[Extracted records]

****

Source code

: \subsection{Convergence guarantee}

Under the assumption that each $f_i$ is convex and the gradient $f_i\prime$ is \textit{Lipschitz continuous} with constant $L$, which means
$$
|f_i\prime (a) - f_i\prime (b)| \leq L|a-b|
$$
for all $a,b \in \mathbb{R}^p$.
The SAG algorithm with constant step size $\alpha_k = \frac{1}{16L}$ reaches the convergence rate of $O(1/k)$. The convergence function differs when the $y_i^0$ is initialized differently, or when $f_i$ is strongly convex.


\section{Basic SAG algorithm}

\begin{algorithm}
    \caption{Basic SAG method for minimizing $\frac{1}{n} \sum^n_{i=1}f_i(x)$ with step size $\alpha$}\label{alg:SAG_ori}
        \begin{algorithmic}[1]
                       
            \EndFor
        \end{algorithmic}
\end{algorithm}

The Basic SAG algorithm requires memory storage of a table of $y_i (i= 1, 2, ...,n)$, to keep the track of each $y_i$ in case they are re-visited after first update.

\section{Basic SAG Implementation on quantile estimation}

****

Lines containing the word "prime" are to be pulled from the records and copied.

[Answer for this exercise]
Under the assumption that each $f_i$ is convex and the gradient $f_i\prime$ is \textit{Lipschitz continuous} with constant $L$, which means
|f_i\prime (a) - f_i\prime (b)| \leq L|a-b|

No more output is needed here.